─── MATERIAL TO PROCESS ───

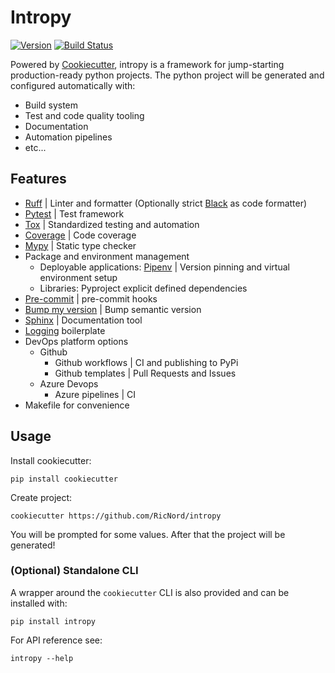 # Intropy

[![Version](https://img.shields.io/pypi/v/intropy?color=blue)](https://pypi.org/project/intropy/)
[![Build Status](https://github.com/RicNord/intropy/actions/workflows/ci.yaml/badge.svg)](https://github.com/RicNord/intropy/actions)

Powered by [Cookiecutter](https://github.com/cookiecutter/cookiecutter),
intropy is a framework for jump-starting production-ready python projects. The
python project will be generated and configured automatically with:

- Build system
- Test and code quality tooling
- Documentation
- Automation pipelines
- etc...

## Features

- [Ruff](https://docs.astral.sh/ruff/) | Linter and formatter (Optionally
  strict [Black](https://black.readthedocs.io/en/stable/) as code formatter)
- [Pytest](https://docs.pytest.org/en/latest/) | Test framework
- [Tox](https://tox.wiki/en/latest/) | Standardized testing and automation
- [Coverage](https://coverage.readthedocs.io/en/latest/) | Code coverage
- [Mypy](https://www.mypy-lang.org/) | Static type checker
- Package and environment management
  - Deployable applications: [Pipenv](https://pipenv.pypa.io/en/latest/) |
    Version pinning and virtual environment setup
  - Libraries: Pyproject explicit defined dependencies
- [Pre-commit](https://pre-commit.com/) | pre-commit hooks
- [Bump my version](https://callowayproject.github.io/bump-my-version/) | Bump
  semantic version
- [Sphinx](https://www.sphinx-doc.org/) | Documentation tool
- [Logging](https://docs.python.org/3/library/logging.html) boilerplate
- DevOps platform options
  - Github
    - Github workflows | CI and publishing to PyPi
    - Github templates | Pull Requests and Issues
  - Azure Devops
    - Azure pipelines | CI
- Makefile for convenience

## Usage

Install cookiecutter:

```shell
pip install cookiecutter
```

Create project:

```shell
cookiecutter https://github.com/RicNord/intropy
```

You will be prompted for some values. After that the project will be generated!

### (Optional) Standalone CLI

A wrapper around the `cookiecutter` CLI is also provided and can be installed
with:

```shell
pip install intropy
```

For API reference see:

```shell
intropy --help
```
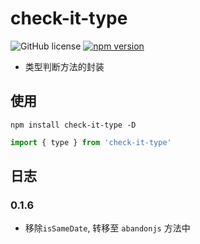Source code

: # check-it-type

![GitHub license](https://img.shields.io/badge/license-MIT-blue.svg) [![npm version](https://img.shields.io/npm/v/check-it-type.svg?style=flat)](https://www.npmjs.com/package/check-it-type)

<!-- - [Api docs](https://guanruihua.github.io/OpenSource/abandonjs/index.html#/) -->
- 类型判断方法的封装

## 使用

```shell
npm install check-it-type -D
```

```js
import { type } from 'check-it-type'
```

## 日志

### 0.1.6

- 移除`isSameDate`,  转移至 `abandonjs` 方法中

───

= REQUIRED WORK =
In the data above, which lines have "formatter"? Report each of them.

= RESPONSE TO THE EXERCISE =
- [Ruff](https://docs.astral.sh/ruff/) | Linter and formatter (Optionally
  strict [Black](https://black.readthedocs.io/en/stable/) as code formatter)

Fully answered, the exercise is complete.